Le prince avait une espèce de maîtresse[2], fille d’un maître d’école de la ville de Brandebourg, établie à Potsdam. Elle jouait du clavecin assez mal, le prince royal l’accompagnait de la flûte. Il crut être amoureux d’elle, mais il se trompait ; sa vocation n’était pas pour le sexe. Cependant, comme il avait fait semblant de l’aimer, le père fit faire à cette demoiselle le tour de la place de Potsdam, conduite par le bourreau, qui la fouettait sous les yeux de son fils.

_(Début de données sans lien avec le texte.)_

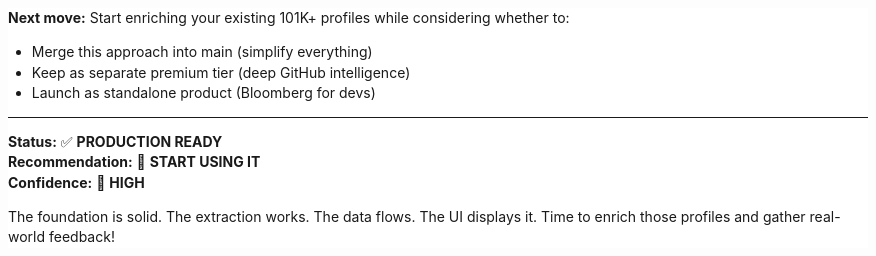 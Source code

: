 **Next move:**
Start enriching your existing 101K+ profiles while considering whether to:
- Merge this approach into main (simplify everything)
- Keep as separate premium tier (deep GitHub intelligence)
- Launch as standalone product (Bloomberg for devs)

---

**Status:** ✅ **PRODUCTION READY**  
**Recommendation:** 🚀 **START USING IT**  
**Confidence:** 💯 **HIGH**

The foundation is solid. The extraction works. The data flows. The UI displays it. Time to enrich those profiles and gather real-world feedback!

Après l’avoir régalé de ce spectacle, il le fit transférer à la citadelle de Custrin, située au milieu d’un marais. C’est là qu’il fut enfermé six mois, sans domestiques, dans une espèce de cachot ; et, au bout de six mois, on lui donna un soldat pour le servir. Ce soldat, jeune, beau, bien fait, et qui jouait de la flûte, servit en plus d’une manière à amuser le prisonnier[3]. Tant de belles qualités ont fait depuis sa fortune. Je l’ai vu à la fois valet de chambre et premier ministre, avec toute l’insolence que ces deux postes peuvent inspirer.

Le prince était depuis quelques semaines dans son château de Custrin, lorsqu’un vieil officier, suivi de quatre grenadiers, entra dans sa chambre, fondant en larmes. Frédéric ne douta pas qu’on ne vînt lui couper le cou. Mais l’officier, toujours pleurant, le fit prendre par les quatre grenadiers qui le placèrent à la fenêtre, et qui lui tinrent la tête, tandis qu’on coupait celle de son ami Kat sur un échafaud dressé immédiatement sous la croisée. Il tendit la main à Kat, et s’évanouit. Le père était présent à ce spectacle, comme il l’avait été à celui de la fille fouettée.

  1. Née le 3 juillet 1709, morte le 14 septembre 1758 ; voyez tome VIII, l’Ode sur sa mort.
  2. Depuis Mme Shommers : voyez page 29.
  3. Il s’appelait Fredersdorff ; voyez page 27.